Pictures paired with source code:

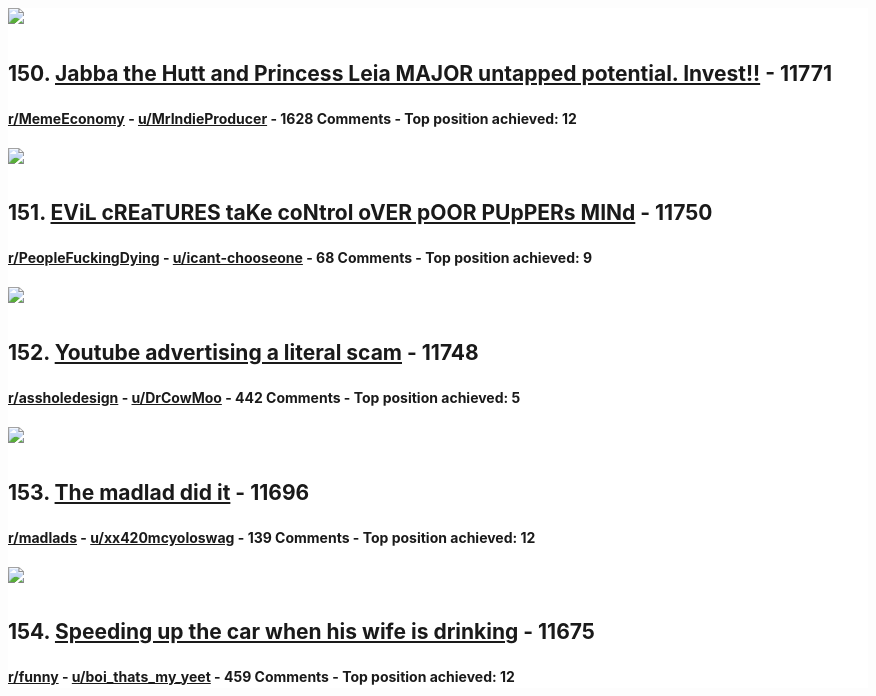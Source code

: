 <a href="https://i.redd.it/mq75eutgomf11.jpg"><img src="https://a.thumbs.redditmedia.com/UkWps-b6_oF6KwbbBS6FrP_Y4JErZ3svBE_sTk0DFd4.jpg"></img></a>

## 150. [Jabba the Hutt and Princess Leia MAJOR untapped potential. Invest!!](http://reddit.com/r/MemeEconomy/comments/96oehh/jabba_the_hutt_and_princess_leia_major_untapped/) - 11771
#### [r/MemeEconomy](http://reddit.com/r/MemeEconomy) - [u/MrIndieProducer](http://reddit.com/u/MrIndieProducer) - 1628 Comments - Top position achieved: 12

<a href="https://i.redd.it/6xnenc648nf11.jpg"><img src="https://b.thumbs.redditmedia.com/SJsXMaEEQLsODWjpWw6T-tZy80gMfNwFjwniPcIyJpk.jpg"></img></a>

## 151. [EViL cREaTURES taKe coNtrol oVER pOOR PUpPERs MINd](http://reddit.com/r/PeopleFuckingDying/comments/96nyzj/evil_creatures_take_control_over_poor_puppers_mind/) - 11750
#### [r/PeopleFuckingDying](http://reddit.com/r/PeopleFuckingDying) - [u/icant-chooseone](http://reddit.com/u/icant-chooseone) - 68 Comments - Top position achieved: 9

<a href="https://i.imgur.com/qpodnq3.gifv"><img src="https://b.thumbs.redditmedia.com/Xz7GBXj6849fXWDuBLC3u-O8xb0mYSdWp2sbRinBLMA.jpg"></img></a>

## 152. [Youtube advertising a literal scam](http://reddit.com/r/assholedesign/comments/96tg7l/youtube_advertising_a_literal_scam/) - 11748
#### [r/assholedesign](http://reddit.com/r/assholedesign) - [u/DrCowMoo](http://reddit.com/u/DrCowMoo) - 442 Comments - Top position achieved: 5

<a href="https://i.redd.it/atgsx8g90rf11.png"><img src="https://b.thumbs.redditmedia.com/EvsWOid5BZegvKLAEIvCJCzYUzXqiQBvf5RpcrK004Q.jpg"></img></a>

## 153. [The madlad did it](http://reddit.com/r/madlads/comments/96mzxq/the_madlad_did_it/) - 11696
#### [r/madlads](http://reddit.com/r/madlads) - [u/xx420mcyoloswag](http://reddit.com/u/xx420mcyoloswag) - 139 Comments - Top position achieved: 12

<a href="https://i.redd.it/28cik7ckklf11.jpg"><img src="https://b.thumbs.redditmedia.com/aS1TGiWB3b4ydK7-VbbaNEyVNkLgxDzCguxwAt_msDk.jpg"></img></a>

## 154. [Speeding up the car when his wife is drinking](http://reddit.com/r/funny/comments/96q4oq/speeding_up_the_car_when_his_wife_is_drinking/) - 11675
#### [r/funny](http://reddit.com/r/funny) - [u/boi_thats_my_yeet](http://reddit.com/u/boi_thats_my_yeet) - 459 Comments - Top position achieved: 12
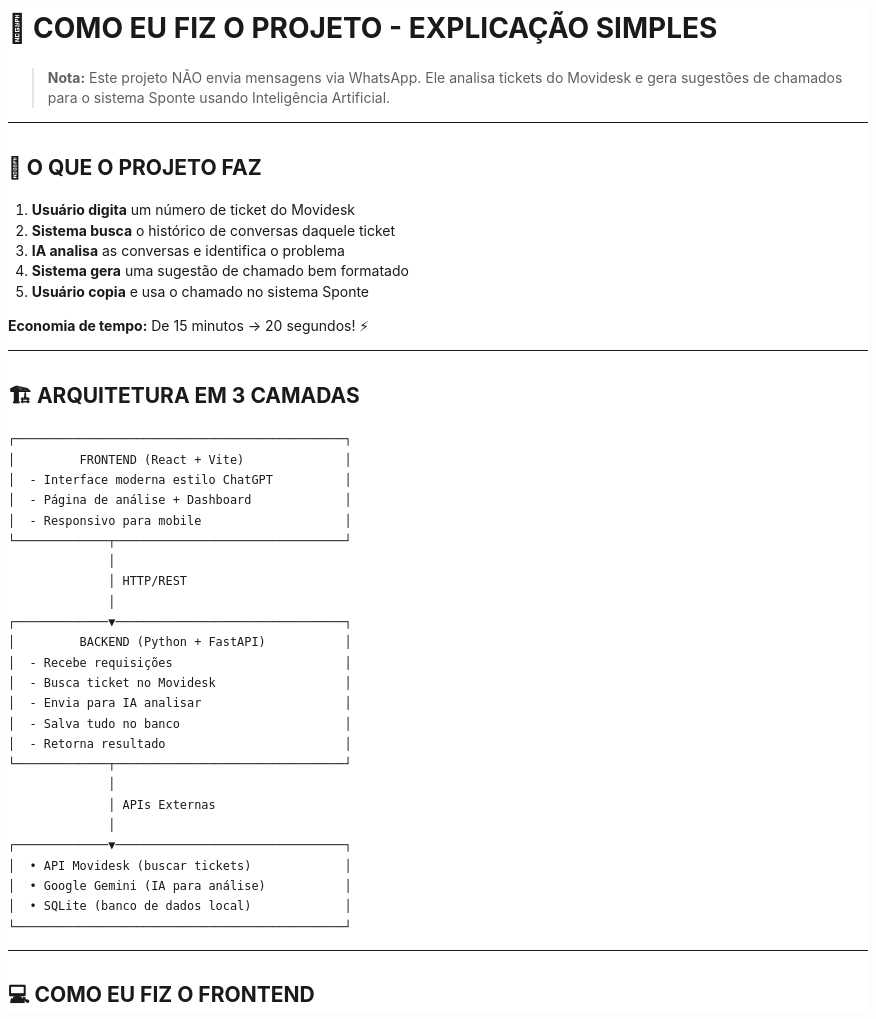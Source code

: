 # 🚀 COMO EU FIZ O PROJETO - EXPLICAÇÃO SIMPLES

> **Nota:** Este projeto NÃO envia mensagens via WhatsApp. Ele analisa tickets do Movidesk e gera sugestões de chamados para o sistema Sponte usando Inteligência Artificial.

---

## 🎯 O QUE O PROJETO FAZ

1. **Usuário digita** um número de ticket do Movidesk
2. **Sistema busca** o histórico de conversas daquele ticket
3. **IA analisa** as conversas e identifica o problema
4. **Sistema gera** uma sugestão de chamado bem formatado
5. **Usuário copia** e usa o chamado no sistema Sponte

**Economia de tempo:** De 15 minutos → 20 segundos! ⚡

---

## 🏗️ ARQUITETURA EM 3 CAMADAS

```
┌──────────────────────────────────────────────┐
│         FRONTEND (React + Vite)              │
│  - Interface moderna estilo ChatGPT          │
│  - Página de análise + Dashboard             │
│  - Responsivo para mobile                    │
└─────────────┬────────────────────────────────┘
              │
              │ HTTP/REST
              │
┌─────────────▼────────────────────────────────┐
│         BACKEND (Python + FastAPI)           │
│  - Recebe requisições                        │
│  - Busca ticket no Movidesk                  │
│  - Envia para IA analisar                    │
│  - Salva tudo no banco                       │
│  - Retorna resultado                         │
└─────────────┬────────────────────────────────┘
              │
              │ APIs Externas
              │
┌─────────────▼────────────────────────────────┐
│  • API Movidesk (buscar tickets)             │
│  • Google Gemini (IA para análise)           │
│  • SQLite (banco de dados local)             │
└──────────────────────────────────────────────┘
```

---

## 💻 COMO EU FIZ O FRONTEND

**What needs to be done:** Your copy should match the data above exactly, apart from the pictures.

**Written solution:**
Source code

: <a href="https://i.redd.it/mq75eutgomf11.jpg"><img src="https://a.thumbs.redditmedia.com/UkWps-b6_oF6KwbbBS6FrP_Y4JErZ3svBE_sTk0DFd4.jpg"></img></a>

## 150. [Jabba the Hutt and Princess Leia MAJOR untapped potential. Invest!!](http://reddit.com/r/MemeEconomy/comments/96oehh/jabba_the_hutt_and_princess_leia_major_untapped/) - 11771
#### [r/MemeEconomy](http://reddit.com/r/MemeEconomy) - [u/MrIndieProducer](http://reddit.com/u/MrIndieProducer) - 1628 Comments - Top position achieved: 12

<a href="https://i.redd.it/6xnenc648nf11.jpg"><img src="https://b.thumbs.redditmedia.com/SJsXMaEEQLsODWjpWw6T-tZy80gMfNwFjwniPcIyJpk.jpg"></img></a>

## 151. [EViL cREaTURES taKe coNtrol oVER pOOR PUpPERs MINd](http://reddit.com/r/PeopleFuckingDying/comments/96nyzj/evil_creatures_take_control_over_poor_puppers_mind/) - 11750
#### [r/PeopleFuckingDying](http://reddit.com/r/PeopleFuckingDying) - [u/icant-chooseone](http://reddit.com/u/icant-chooseone) - 68 Comments - Top position achieved: 9

<a href="https://i.imgur.com/qpodnq3.gifv"><img src="https://b.thumbs.redditmedia.com/Xz7GBXj6849fXWDuBLC3u-O8xb0mYSdWp2sbRinBLMA.jpg"></img></a>

## 152. [Youtube advertising a literal scam](http://reddit.com/r/assholedesign/comments/96tg7l/youtube_advertising_a_literal_scam/) - 11748
#### [r/assholedesign](http://reddit.com/r/assholedesign) - [u/DrCowMoo](http://reddit.com/u/DrCowMoo) - 442 Comments - Top position achieved: 5

<a href="https://i.redd.it/atgsx8g90rf11.png"><img src="https://b.thumbs.redditmedia.com/EvsWOid5BZegvKLAEIvCJCzYUzXqiQBvf5RpcrK004Q.jpg"></img></a>

## 153. [The madlad did it](http://reddit.com/r/madlads/comments/96mzxq/the_madlad_did_it/) - 11696
#### [r/madlads](http://reddit.com/r/madlads) - [u/xx420mcyoloswag](http://reddit.com/u/xx420mcyoloswag) - 139 Comments - Top position achieved: 12

<a href="https://i.redd.it/28cik7ckklf11.jpg"><img src="https://b.thumbs.redditmedia.com/aS1TGiWB3b4ydK7-VbbaNEyVNkLgxDzCguxwAt_msDk.jpg"></img></a>

## 154. [Speeding up the car when his wife is drinking](http://reddit.com/r/funny/comments/96q4oq/speeding_up_the_car_when_his_wife_is_drinking/) - 11675
#### [r/funny](http://reddit.com/r/funny) - [u/boi_thats_my_yeet](http://reddit.com/u/boi_thats_my_yeet) - 459 Comments - Top position achieved: 12
Source code

: # 🚀 COMO EU FIZ O PROJETO - EXPLICAÇÃO SIMPLES

> **Nota:** Este projeto NÃO envia mensagens via WhatsApp. Ele analisa tickets do Movidesk e gera sugestões de chamados para o sistema Sponte usando Inteligência Artificial.

---

## 🎯 O QUE O PROJETO FAZ

1. **Usuário digita** um número de ticket do Movidesk
2. **Sistema busca** o histórico de conversas daquele ticket
3. **IA analisa** as conversas e identifica o problema
4. **Sistema gera** uma sugestão de chamado bem formatado
5. **Usuário copia** e usa o chamado no sistema Sponte

**Economia de tempo:** De 15 minutos → 20 segundos! ⚡

---

## 🏗️ ARQUITETURA EM 3 CAMADAS

```
┌──────────────────────────────────────────────┐
│         FRONTEND (React + Vite)              │
│  - Interface moderna estilo ChatGPT          │
│  - Página de análise + Dashboard             │
│  - Responsivo para mobile                    │
└─────────────┬────────────────────────────────┘
              │
              │ HTTP/REST
              │
┌─────────────▼────────────────────────────────┐
│         BACKEND (Python + FastAPI)           │
│  - Recebe requisições                        │
│  - Busca ticket no Movidesk                  │
│  - Envia para IA analisar                    │
│  - Salva tudo no banco                       │
│  - Retorna resultado                         │
└─────────────┬────────────────────────────────┘
              │
              │ APIs Externas
              │
┌─────────────▼────────────────────────────────┐
│  • API Movidesk (buscar tickets)             │
│  • Google Gemini (IA para análise)           │
│  • SQLite (banco de dados local)             │
└──────────────────────────────────────────────┘
```

---

## 💻 COMO EU FIZ O FRONTEND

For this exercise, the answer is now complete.